With sustainability, ethical sourcing and responsible supply chains a focal point in an industry undergoing seismic change, and subsequently heightening awareness amongst the conscious consumer, luxury labels like Stella Jean, who have consistently championed co-operative international development in the fashion business, have become even more desirable.
Highlighting her multicultural roots, each collection by the self-taught Italian-Haitian designer fuses traditional crafts created by artisans in developing countries with the exquisite tailoring and contemporary construction techniques of her maison.
With the aim of promoting cultural heritage as an enabler and driver of sustainable development, alongside the launch of her label, Stella simultaneously created business-bridging platform Laboratorio delle Nazioni, or Laboratory of Nations, focusing on what occurs when fashion becomes a tool for co-operative international development.
Central to her design vision and a pillar of her signature aesthetic, previous LDN collaborations between artisans in Peru, Haiti, Burkina Faso, Benin and Mali amongst others as well as expeditions to South America, Africa and Asia have seen the hands of countless female creatives in different countries working together on Stella Jean collections, with the common goal of caring and preserving an endangered global cultural heritage. In so doing, these women are building their own economic autonomy, preserving their own traditions, and at the same time, gaining a seat at the global market table.

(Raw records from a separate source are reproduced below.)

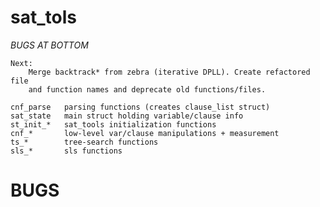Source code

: sat_tols
========

*BUGS AT BOTTOM*

    Next:
        Merge backtrack* from zebra (iterative DPLL). Create refactored file
        and function names and deprecate old functions/files.

    cnf_parse   parsing functions (creates clause_list struct)
    sat_state   main struct holding variable/clause info
    st_init_*   sat_tools initialization functions
    cnf_*       low-level var/clause manipulations + measurement
    ts_*        tree-search functions
    sls_*       sls functions


BUGS
====



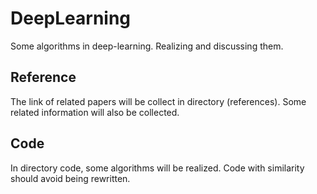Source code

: # DeepLearning
Some algorithms in deep-learning. Realizing and discussing them.

## Reference 
The link of related papers will be collect in directory (references). Some related information will also be collected.

## Code
In directory code, some algorithms will be realized. Code with similarity should avoid being rewritten.


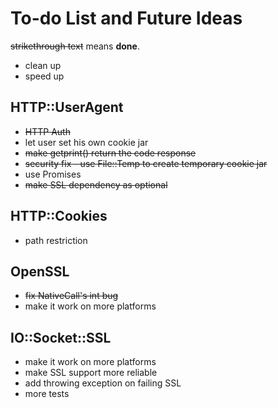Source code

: # To-do List and Future Ideas

~~strikethrough text~~ means **done**.

- clean up
- speed up

## HTTP::UserAgent
- ~~HTTP Auth~~
- let user set his own cookie jar
- ~~make getprint() return the code response~~
- ~~security fix - use File::Temp to create temporary cookie jar~~
- use Promises
- ~~make SSL dependency as optional~~

## HTTP::Cookies
- path restriction

## OpenSSL
- ~~fix NativeCall's int bug~~
- make it work on more platforms

## IO::Socket::SSL
- make it work on more platforms
- make SSL support more reliable
- add throwing exception on failing SSL
- more tests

“For SS20, we worked with minority communities in Pakistan, including the ancient people of the Kalash,” explains Stella. Located at an altitude of 2000 meters in a remote valley in the north-eastern province of Chitral, near the border of Afghanistan, the Kalash are a tiny community comprising less than 3,000 people.
“They have their own native language, and a unique set of traditions and heritage which have not yet been completely lost – but this exceptional community is close to extinction,” revealed the designer, who lived in the Kalash community for two weeks to learn about their unique embroidery techniques.
“Because of this, the Kalash have been provided with an extraordinary amount of safety and protection by the Pakistani government to preserve their existence.” As part of the Emerging Pakistan Project, a mission supported by the Trade Development Authority of Pakistan, the Embassy of Pakistan in Italy and United Nations Industrial Development Organization, Stella worked with artisans from Chitral Women’s Handicraft Centre, an NGO founded by 22-year-old national women’s football champion Karishma Ali, who was born in the village of Karimabad, and Karigar, a women’s empowerment initiative run by the Aga Khan Development Network in Gilgit-Baltistan.
“Over a number of weeks, 46 incredible women created over 400 meters of traditional, hand-embroidered oral motifs for the collection,” says Stella. “It’s a hugely important project, because this collaboration marks the first time in history that the Kalash women have embroidered their traditional motifs for an international audience, and their handicraft has left the Kalash valleys.”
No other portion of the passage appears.